-- Work to complete --
Would you give the listing again exactly as written, minus its pictures?

-- Available records --
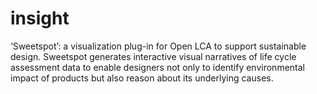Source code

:# insight
‘Sweetspot’: a visualization plug-in for Open LCA to support sustainable design. Sweetspot generates interactive visual narratives of life cycle assessment data to enable designers not only to identify environmental impact of products but also reason about its underlying causes.
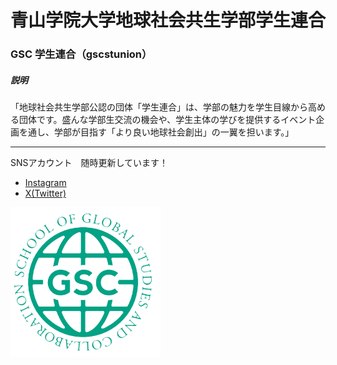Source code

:# 青山学院大学地球社会共生学部学生連合
### GSC 学生連合（gscstunion）

##### 説明
「地球社会共生学部公認の団体「学生連合」は、学部の魅力を学生目線から高める団体です。盛んな学部生交流の機会や、学生主体の学びを提供するイベント企画を通し、学部が目指す「より良い地球社会創出」の一翼を担います。」

---
SNSアカウント　随時更新しています！
* [Instagram](https://instagram.com/gscstunion)
* [X(Twitter)](https://x.com/GSCstunion)

<img src="https://github.com/Raymondoor/gscstunion_webpage/blob/main/assets/image/brand/GSC_logo.png?raw=true" height="240">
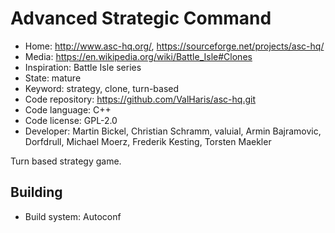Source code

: # Advanced Strategic Command

- Home: http://www.asc-hq.org/, https://sourceforge.net/projects/asc-hq/
- Media: https://en.wikipedia.org/wiki/Battle_Isle#Clones
- Inspiration: Battle Isle series
- State: mature
- Keyword: strategy, clone, turn-based
- Code repository: https://github.com/ValHaris/asc-hq.git
- Code language: C++
- Code license: GPL-2.0
- Developer: Martin Bickel, Christian Schramm, valuial, Armin Bajramovic, Dorfdrull, Michael Moerz, Frederik Kesting, Torsten Maekler

Turn based strategy game.

## Building

- Build system: Autoconf
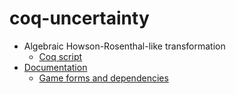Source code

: # coq-uncertainty

- Algebraic Howson-Rosenthal-like transformation 
  - [Coq script](HR_algebrique.v)
- [Documentation](doc/)
  - [Game forms and dependencies](doc/game_forms/)

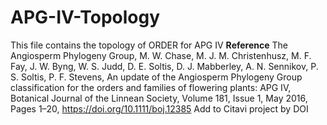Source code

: # APG-IV-Topology
This file contains the topology of ORDER for APG IV
**Reference**
The Angiosperm Phylogeny Group, M. W. Chase, M. J. M. Christenhusz, M. F. Fay, J. W. Byng, W. S. Judd, D. E. Soltis, D. J. Mabberley, A. N. Sennikov, P. S. Soltis, P. F. Stevens, An update of the Angiosperm Phylogeny Group classification for the orders and families of flowering plants: APG IV, Botanical Journal of the Linnean Society, Volume 181, Issue 1, May 2016, Pages 1–20, https://doi.org/10.1111/boj.12385 Add to Citavi project by DOI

-- Response area --
Source code

:# insight
‘Sweetspot’: a visualization plug-in for Open LCA to support sustainable design. Sweetspot generates interactive visual narratives of life cycle assessment data to enable designers not only to identify environmental impact of products but also reason about its underlying causes.
Source code

:# 青山学院大学地球社会共生学部学生連合
### GSC 学生連合（gscstunion）

##### 説明
「地球社会共生学部公認の団体「学生連合」は、学部の魅力を学生目線から高める団体です。盛んな学部生交流の機会や、学生主体の学びを提供するイベント企画を通し、学部が目指す「より良い地球社会創出」の一翼を担います。」

---
SNSアカウント　随時更新しています！
* [Instagram](https://instagram.com/gscstunion)
* [X(Twitter)](https://x.com/GSCstunion)

<img src="https://github.com/Raymondoor/gscstunion_webpage/blob/main/assets/image/brand/GSC_logo.png?raw=true" height="240">
Source code

: # Advanced Strategic Command

- Home: http://www.asc-hq.org/, https://sourceforge.net/projects/asc-hq/
- Media: https://en.wikipedia.org/wiki/Battle_Isle#Clones
- Inspiration: Battle Isle series
- State: mature
- Keyword: strategy, clone, turn-based
- Code repository: https://github.com/ValHaris/asc-hq.git
- Code language: C++
- Code license: GPL-2.0
- Developer: Martin Bickel, Christian Schramm, valuial, Armin Bajramovic, Dorfdrull, Michael Moerz, Frederik Kesting, Torsten Maekler

Turn based strategy game.

## Building

- Build system: Autoconf
Source code

: # coq-uncertainty

- Algebraic Howson-Rosenthal-like transformation 
  - [Coq script](HR_algebrique.v)
- [Documentation](doc/)
  - [Game forms and dependencies](doc/game_forms/)

Source code

: # APG-IV-Topology
This file contains the topology of ORDER for APG IV
**Reference**
The Angiosperm Phylogeny Group, M. W. Chase, M. J. M. Christenhusz, M. F. Fay, J. W. Byng, W. S. Judd, D. E. Soltis, D. J. Mabberley, A. N. Sennikov, P. S. Soltis, P. F. Stevens, An update of the Angiosperm Phylogeny Group classification for the orders and families of flowering plants: APG IV, Botanical Journal of the Linnean Society, Volume 181, Issue 1, May 2016, Pages 1–20, https://doi.org/10.1111/boj.12385 Add to Citavi project by DOI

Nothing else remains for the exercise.